Thankfully, we don’t argue all that often and when we do, we do try not to argue in front of the kids. But oftentimes the disagreements we have involve how we are dealing with the kids (i.e., the supervision of piano practice, my husband’s penchant for napping on the weekends, and my being relegated to the “bad cop” role – you with me, moms?) so inevitably the kids are right there! My friends and I often chat about this, wondering whether it is okay at all. And I know we’re not alone here. A 2009 study found that on average, kids witness eight marital disputes a day (at least it seems that we couples are spending time together!).
In some ways, I actually think we’re getting better at fighting constructively when the kids are around. Why? We’ve come to realize that when we do argue in front of our children, we are teaching them by example on how to disagree, setting the standard for how one day they will fight with their own partners! Generations of fighters; what a lovely idea!
So with those future generations in mind, here are the five “Fighting Rules” we aspire to live by. We try our hardest to stick to them which, believe me, doesn’t always work! Read what works for us and comment below with your own marriage rules you live by!
1. Make It a Teachable Moment… and a Quick One
They say never go to bed angry, but if my hubby and I have a disagreement in front of our kids we try to resolve it as soon as possible and not let it go until the end of the day. Ideally, my kids see that we can fight constructively, reach a positive outcome and kiss and make up.
2. No Meanness or Attacks
We try to stay respectful and not yell. This means criticizing something that happened in a calm voice and not attacking the other person. Example: “Honey, I really wish the boys had done their science project rather than watch the Yankee game!” versus “You never help me with the hard work here!”
3. No Escalation
If we’re having a tiff about who forgot to pick up the dry-cleaning, we try to keep it contained to that specific issue and not to turn it into World War III about who bears more of the household responsibilities generally.
Better to table these biggies until we can talk one-on-one in a planning sort of mode. And even if we are slightly resentful at times – and who isn’t, come on – these issues we try to keep under wraps. And here’s a good one, no getting into anything at all on a Friday night when everyone is tired and worn out by the week, or a Sunday night when everyone is even more tired and worn out by a weekend with the kids. I have found that we have our best conversations on weekday nights when we’ve been off doing our thing and kiddies are in bed.
4. Explain Our Emotions
I believe strongly that it’s okay to get upset in front of your kids, whether it’s because of an argument with your spouse or something else. I don’t want my kids growing up thinking that life is always perfect and peachy, and then not knowing how to deal when it’s not! Also, I’m a crier – when I’m upset, it’s Niagara Falls… but when this happens, I do my best to try to explain why: “Mommy had a bad day. Mommy was disappointed in x, y, or z.” I actually think this can be good for kids and especially boys growing up. True to my own experience as well, since my own sister and I broke down repeatedly in front of our brothers growing up, and I think by result, each one is actually a sensitive dude and knows how to deal with women!
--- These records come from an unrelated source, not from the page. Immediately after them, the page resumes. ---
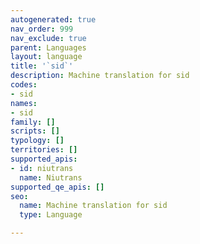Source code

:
 ```yaml
---
autogenerated: true
nav_order: 999
nav_exclude: true
parent: Languages
layout: language
title: '`sid`'
description: Machine translation for sid
codes:
- sid
names:
- sid
family: []
scripts: []
typology: []
territories: []
supported_apis:
- id: niutrans
  name: Niutrans
supported_qe_apis: []
seo:
  name: Machine translation for sid
  type: Language

---
```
5. Say You’re Sorry, and Mean It
We’ve all gotten those begrudging apologies from our kids where they don’t really mean it, so I try to set a good example. I’ve always liked the quote: “A perfect marriage is one in which “I’m sorry” is said just often enough.” To me, it’s less about the words “I’m sorry” than it is about recognizing and acknowledging the other person’s feelings and admitting you were wrong. Then, presto, the fight ends.
So that’s it from me, but how about you all? Do you argue in front of the kids, and if so, how do you deal with your couple fighting? Constructive criticism and personal stories are more than welcome in the comments below!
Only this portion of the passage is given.